A longa marcha do fórum econômico
- 1970
Um encontro informal de chefes de Estado em Davos, promovido pelo professor de administração suíço Klaus Schwab, é o embrião do Fórum Econômico Mundial.
- 1971
A glamourosa estação de esqui suíça abriga o Simpósio de Davos, patrocinado por instituições e fundações européias. Empresários e executivos são convidados.
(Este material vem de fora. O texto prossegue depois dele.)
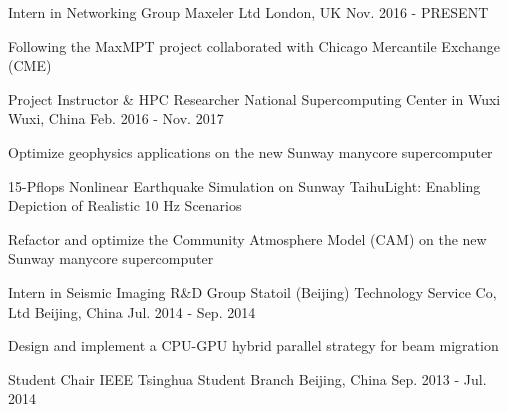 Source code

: \documentclass[11pt, a4paper]{awesome-cv}
\begin{document}
\begin{cventries}

  \cventry
    {Intern in Networking Group} %
    {Maxeler Ltd} %
    {London, UK} %
    {Nov. 2016 - PRESENT} %
    {
      \begin{cvitems} %
        \item {Following the MaxMPT project collaborated with Chicago Mercantile Exchange (CME)}
      \end{cvitems}
    }
    
  \cventry
    {Project Instructor \& HPC Researcher} %
    {National Supercomputing Center in Wuxi} %
    {Wuxi, China} %
    {Feb. 2016 - Nov. 2017} %
    {
      \begin{cvitems} %
        \item {Optimize geophysics applications on the new Sunway manycore supercomputer}
        \item {15-Pflops Nonlinear Earthquake Simulation on Sunway TaihuLight: Enabling Depiction of Realistic 10 Hz Scenarios}
        \item {Refactor and optimize the Community Atmosphere Model (CAM) on the new Sunway manycore supercomputer}
      \end{cvitems}
    }

  \cventry
    {Intern in Seismic Imaging R\&D Group} %
    {Statoil (Beijing) Technology Service Co, Ltd} %
    {Beijing, China} %
    {Jul. 2014 - Sep. 2014} %
    {
      \begin{cvitems} %
        \item {Design and implement a CPU-GPU hybrid parallel strategy for beam migration}
      \end{cvitems}
    }

  \cventry
    {Student Chair} %
    {IEEE Tsinghua Student Branch} %
    {Beijing, China} %
    {Sep. 2013 - Jul. 2014} %
    {
    }

\end{cventries}
\end{document}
O encontro passa a ser anual.
- 1987
O ministro do Exterior da Alemanha, Hans-Dietrich Genscher, pede aos participantes que "dêem uma chance ao presidente da União Soviética, Mikhail Gorbachev", marcando o começo do fim da Guerra Fria.
- 1992
O presidente da África do Sul, Frederik de Klerk , e o então ativista Nelson Mandela se encontram pela primeira vez fora do país.
- 1999
O secretário-geral da ONU, Kofi Annan, conclama empresas privadas de todo o mundo a aderirem aos princípios do Global Compact, tratado das Nações Unidas sobre direitos humanos.
- 2001
Depois da explosão de conflitos com manifestantes contrários à globalização, em 2000, em Seattle (EUA), a programação do Fórum Econômico inclui como se relacionar com as ONGs.
- 2002
Pela primeira vez, a sede do encontro é transferida para Nova York, em solidariedade à cidade depois dos atentados de 11 de setembro de 2001.
- 2003
Recessão global e uma possível invasão do Iraque dominam a agenda do encontro, marcado por choques entre a polícia e manifestantes antiglobalização. O presidente Luiz Inácio Lula da Silva participa pela primeira vez do evento.
- 2004
Os escândalos financeiros das grandes corporações privadas e o déficit dos Estados Unidos dividem os holofotes com a China. Davos é novamente uma área de segurança máxima, com grande número de policiais nas ruas. É proibido o uso de gravatas.